Atsushi'nin durumu daha iyi acil bölümünde bir yatakta yatıyor, bende yanında oturuyorum. Az önce uyanıktı ama rahatlamak için biraz uyudu.

Atsushi uyurken düşüncelere boğulmuştum. Atsushi'e doğru bakıyordum ama kafam çok başka yerdeydi. Beni uyandıran şey atsushi'nin uyanmasıydı.

Atsushi: Aku
Aku: Atsushi! Simdi nasılsın?
Atsushi: Daha iyiyim.

*Yazar'ın ağzından*

Atsushi bunu dedikten sonra atsushi'nin doktoru yanlarına geldi.

Doktor: Uyanmışsın bakıyorum nakajima-kun, sonuçları konuşmak için gelmiştim. Nakajima-kun'un yakını siz misiniz?

Aku: Evet, yakınıyım.
Doktor: Nakajima-kun'un durumu gittikçe ilerliyor, kötü anlamda. Yeni bir tedavi başlatıcam.

*****

*Akutagawa'nın ağzından*

Atsushi ile hastaneden çıktıktan sonra eve gittik. Yalnız kalmasını istemediğim için bize gelme fikrini sundum, ilk kabul etmese de sonra ikna oldu.

Atsushi: Akşam akşam rahatsız ettiğim için özür dilerim...
Aku: Atsushi seni ben davet ettim rahatsız etmedin.

Bir anda atsushi'nin telefonu çaldı. Atsushi telefonu eline aldı gördüğüm kadar arayan chuuya-sandı. Atsushi telefonu açtı.

Chuuya: Alo atsushi.
Atsushi: Ah, alo chuuya-san.
Chuuya: Atsushi şimdi nasılsın?
Atsushi: Daha iyiyim.
Chuuya: Evinde misin şuan?
Atsushi: Hayır, aku'nun evindeyim.

Atsushi'nin cevaplarından chuuya-san'nın ne dediğini anlayabiliyordum.

Chuuya: Bir hastalığın mı vardı?
Atsushi: Eh şey evet.
Chuuya: Anladım, kendine dikkat et. İyi günler.
Atsushi: Size de iyi günler.

Atsushi aramayı kapattı. Beraber koltuğa oturduk.

Aku: Aç mısın?
Atsushi: Biraz...
Aku: Ben birşeyler hazırlıyım sende televizyona bak istersen.

*Atsushi'nin ağzından*

Aku mutfağa doğru gitmişti. Yanımda duran kumandayı alıp televizyonda bakınmaya başladım. Hiç düzgün izliycek birşey bulamayınca televizyonu kapatıp kumandayı yerine geri bıraktım.

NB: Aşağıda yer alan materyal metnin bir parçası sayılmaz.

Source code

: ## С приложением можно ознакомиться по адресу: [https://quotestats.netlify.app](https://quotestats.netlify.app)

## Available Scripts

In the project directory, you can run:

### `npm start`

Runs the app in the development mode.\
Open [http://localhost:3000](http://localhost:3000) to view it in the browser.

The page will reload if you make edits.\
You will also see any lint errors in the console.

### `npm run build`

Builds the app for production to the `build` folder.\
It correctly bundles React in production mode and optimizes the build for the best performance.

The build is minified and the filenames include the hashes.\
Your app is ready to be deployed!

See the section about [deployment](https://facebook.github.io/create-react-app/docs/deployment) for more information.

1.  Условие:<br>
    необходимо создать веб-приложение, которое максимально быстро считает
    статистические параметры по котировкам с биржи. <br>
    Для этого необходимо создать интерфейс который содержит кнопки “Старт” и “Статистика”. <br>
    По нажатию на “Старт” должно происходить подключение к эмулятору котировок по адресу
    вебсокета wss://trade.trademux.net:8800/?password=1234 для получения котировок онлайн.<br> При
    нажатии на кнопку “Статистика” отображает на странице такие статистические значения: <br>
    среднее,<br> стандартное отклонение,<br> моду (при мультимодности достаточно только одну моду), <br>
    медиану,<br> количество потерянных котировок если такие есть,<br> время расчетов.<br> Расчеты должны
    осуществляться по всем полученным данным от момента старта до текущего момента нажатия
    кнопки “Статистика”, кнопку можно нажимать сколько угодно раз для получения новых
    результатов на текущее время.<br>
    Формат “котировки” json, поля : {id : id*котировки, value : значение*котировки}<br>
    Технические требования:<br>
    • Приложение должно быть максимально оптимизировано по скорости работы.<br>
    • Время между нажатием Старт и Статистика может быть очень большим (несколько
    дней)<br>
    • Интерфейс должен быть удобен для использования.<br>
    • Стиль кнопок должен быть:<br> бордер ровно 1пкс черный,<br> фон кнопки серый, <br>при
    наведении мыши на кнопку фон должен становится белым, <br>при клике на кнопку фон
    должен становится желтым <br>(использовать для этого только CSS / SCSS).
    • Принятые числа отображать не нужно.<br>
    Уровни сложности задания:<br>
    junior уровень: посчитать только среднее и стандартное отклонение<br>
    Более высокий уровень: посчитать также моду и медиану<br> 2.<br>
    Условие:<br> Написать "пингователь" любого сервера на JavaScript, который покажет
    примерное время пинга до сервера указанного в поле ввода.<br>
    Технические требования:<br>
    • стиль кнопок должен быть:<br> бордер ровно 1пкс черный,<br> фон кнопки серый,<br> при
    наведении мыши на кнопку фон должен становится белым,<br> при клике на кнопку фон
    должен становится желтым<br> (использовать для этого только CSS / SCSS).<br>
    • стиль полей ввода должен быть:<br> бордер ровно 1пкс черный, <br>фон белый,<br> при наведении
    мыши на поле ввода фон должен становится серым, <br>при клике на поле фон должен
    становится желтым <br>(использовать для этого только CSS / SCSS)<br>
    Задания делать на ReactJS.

Telefonumu alıp biraz bakınmaya başladım bir süre sonra aku elinde bir tepsi ile geldi. Önümüzdeki sehpaya tepsiyi koydu. Tabaklarımızı alıp yemeye başladık.

*****

Zaman çok çabuk geçmişti çoktan saat 17.40 olmuş bile.

Aku: Çok sıkıldım
Atsushi: Bende. Ne yapsak?
Aku: Ne yapmaktan hoşlanırsın?
Atsushi: Bilmem ki belli birşey düşünmedim.
Aku: Oyun oynayalım.
Atsushi: Olurr

*****

2 saat kadar oyun oynadıktan sonra biraz oturup sohbet ettik.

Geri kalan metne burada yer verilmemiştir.